Lady with fan (no title)

Date1760
Designed and engraved by Thomas Frye (ca. 1710 - 1762)
MediumBlack and white mezzotint engraving
DimensionsOH: 21 2/4" x OW: 15 1/4"; Plate H: 19 3/4" x W: 13 7/8"
Credit LineMuseum Purchase
Object number1984-136
DescriptionThe lower margin reads: "T. Frye Pictor, Inv.t & Sculp.t/ Hatton Garden 1760"
Label TextAlthough mezzotint artists are usually known for their reproductive work, most of Anglo-Irish artist Thomas Frye's prints are original and based on his own black-and-white chalk drawings. Between 1760 and 1762, Anglo-Irish Thomas Frye published two series of life-size portraits. He advertised plans for the first set of twelve engravings in the London Chronicle, June 3-5, 1760, as “drawn from Nature and large as Life from Designs in the manner of Piazzeta of Rome.” Frye may have based on engravings on portrait studies drawn from largely unknown models. Or it is possible that acquaintances and family members may have sat for the renderings. This print was from the first series.
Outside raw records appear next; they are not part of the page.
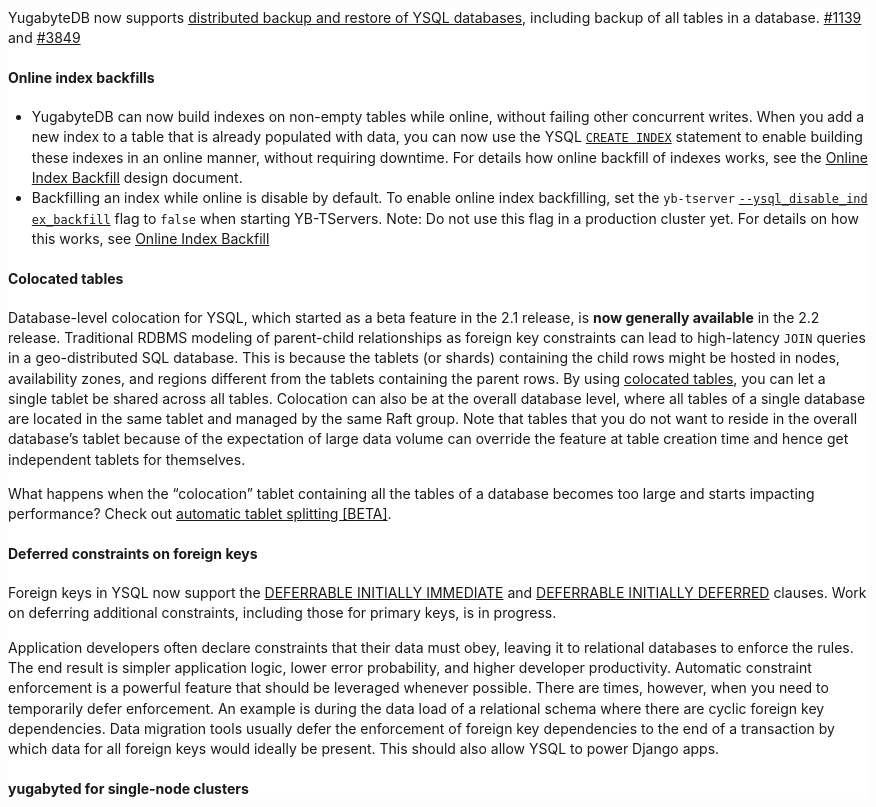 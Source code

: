 YugabyteDB now supports [distributed backup and restore of YSQL databases](../../../manage/backup-restore/snapshot-ysql/), including backup of all tables in a database. [#1139](https://github.com/yugabyte/yugabyte-db/issues/1139) and [#3849](https://github.com/yugabyte/yugabyte-db/issues/3849)

#### Online index backfills

* YugabyteDB can now build indexes on non-empty tables while online, without failing other concurrent writes. When you add a new index to a table that is already populated with data, you can now use the YSQL [`CREATE INDEX`](../../../api/ysql/commands/ddl_create_index/#semantics) statement to enable building these indexes in an online manner, without requiring downtime. For details how online backfill of indexes works, see the [Online Index Backfill](https://github.com/yugabyte/yugabyte-db/blob/master/architecture/design/online-index-backfill.md) design document.
* Backfilling an index while online is disable by default. To enable online index backfilling, set the `yb-tserver` [`--ysql_disable_index_backfill`](../../../reference/configuration/yb-tserver/#ysql-disable-index-backfill) flag to `false` when starting YB-TServers. Note: Do not use this flag in a production cluster yet. For details on how this works, see [Online Index Backfill](https://github.com/yugabyte/yugabyte-db/blob/master/architecture/design/online-index-backfill.md)

#### Colocated tables

Database-level colocation for YSQL, which started as a beta feature in the 2.1 release, is **now generally available** in the 2.2 release. Traditional RDBMS modeling of parent-child relationships as foreign key constraints can lead to high-latency `JOIN` queries in a geo-distributed SQL database. This is because the tablets (or shards) containing the child rows might be hosted in nodes, availability zones, and regions different from the tablets containing the parent rows. By using [colocated tables](../../../architecture/docdb-sharding/colocated-tables), you can let a single tablet be shared across all tables. Colocation can also be at the overall database level, where all tables of a single database are located in the same tablet and managed by the same Raft group.  Note that tables that you do not want to reside in the overall database’s tablet because of the expectation of large data volume can override the feature at table creation time and hence get independent tablets for themselves.

What happens when the “colocation” tablet containing all the tables of a database becomes too large and starts impacting performance? Check out [automatic tablet splitting [BETA]](#automatic-tablet-splitting-beta).

#### Deferred constraints on foreign keys

Foreign keys in YSQL now support the [DEFERRABLE INITIALLY IMMEDIATE](../../../api/ysql/commands/ddl_create_table/#foreign-key) and [DEFERRABLE INITIALLY DEFERRED](../../../api/ysql/commands/ddl_create_table/#foreign-key) clauses. Work on deferring additional constraints, including those for primary keys, is in progress.

Application developers often declare constraints that their data must obey, leaving it to relational databases to enforce the rules. The end result is simpler application logic, lower error probability, and higher developer productivity. Automatic constraint enforcement is a powerful feature that should be leveraged whenever possible. There are times, however, when you need to temporarily defer enforcement. An example is during the data load of a relational schema where there are cyclic foreign key dependencies. Data migration tools usually defer the enforcement of foreign key dependencies to the end of a transaction by which data for all foreign keys would ideally be present.  This should also allow YSQL to power Django apps.

#### yugabyted for single-node clusters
Frye marketed his prints, which were expensive and published in limited editions, quite extensively in the London press. Prints by Frye were advertised in the Virginia Gazette on September 17, 1771 (Purdie & Dixon) for sale in Williamsburg. The advertisement reads:
“To be Sold any Time betwixt this and October Court for ready Money, Sundry fine prints done by Mr. Fry[e] and some Election Pieces by Hogarth, the Property of a Genleman[sic] gone to England. They may be seen at any Time on applying to Benjamin Bucktrout.”
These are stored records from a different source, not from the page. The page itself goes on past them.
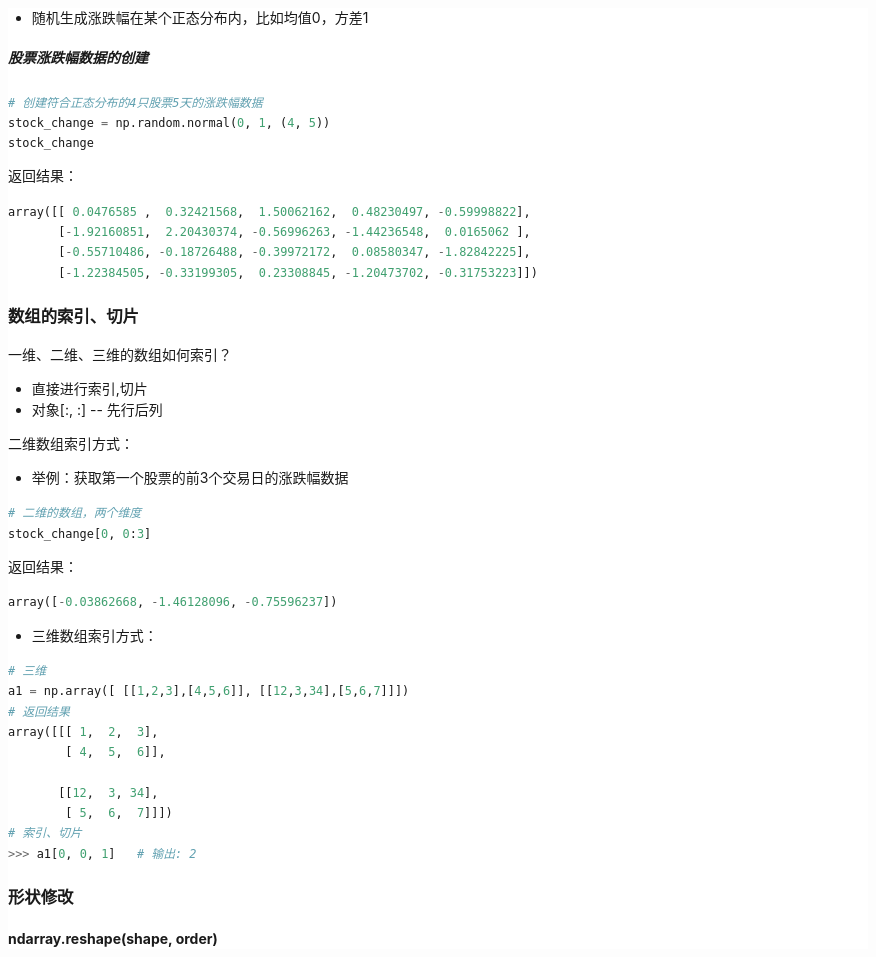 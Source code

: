 - 随机生成涨跌幅在某个正态分布内，比如均值0，方差1

##### 股票涨跌幅数据的创建

```python
# 创建符合正态分布的4只股票5天的涨跌幅数据
stock_change = np.random.normal(0, 1, (4, 5))
stock_change
```

返回结果：

```python
array([[ 0.0476585 ,  0.32421568,  1.50062162,  0.48230497, -0.59998822],
       [-1.92160851,  2.20430374, -0.56996263, -1.44236548,  0.0165062 ],
       [-0.55710486, -0.18726488, -0.39972172,  0.08580347, -1.82842225],
       [-1.22384505, -0.33199305,  0.23308845, -1.20473702, -0.31753223]])
```

### 数组的索引、切片

一维、二维、三维的数组如何索引？

- 直接进行索引,切片
- 对象[:, :] -- 先行后列

二维数组索引方式：

- 举例：获取第一个股票的前3个交易日的涨跌幅数据

```python
# 二维的数组，两个维度 
stock_change[0, 0:3]
```

返回结果：

```python
array([-0.03862668, -1.46128096, -0.75596237])
```

- 三维数组索引方式：

```python
# 三维
a1 = np.array([ [[1,2,3],[4,5,6]], [[12,3,34],[5,6,7]]])
# 返回结果
array([[[ 1,  2,  3],
        [ 4,  5,  6]],

       [[12,  3, 34],
        [ 5,  6,  7]]])
# 索引、切片
>>> a1[0, 0, 1]   # 输出: 2
```

### 形状修改

#### ndarray.reshape(shape, order)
Thomas Frye was one of the most significant artists working in mezzotint engraving in the eighteenth-century. He was born outside Dublin around 1710, and moved to England at age twenty to work as a painter and engraver. He gained notoriety as the manager at the Bow Porcelain Factory, where he helped develop a recipe for bone china. After resigning his position at Bow, he returned to the medium of mezzotint. Frye’s mastery of this this engraving process is displayed through his ability to achieve dramatic variation in tone, characterized by velvety depths and luminous highlights, that render his subjects both sensitive and shockingly life-like.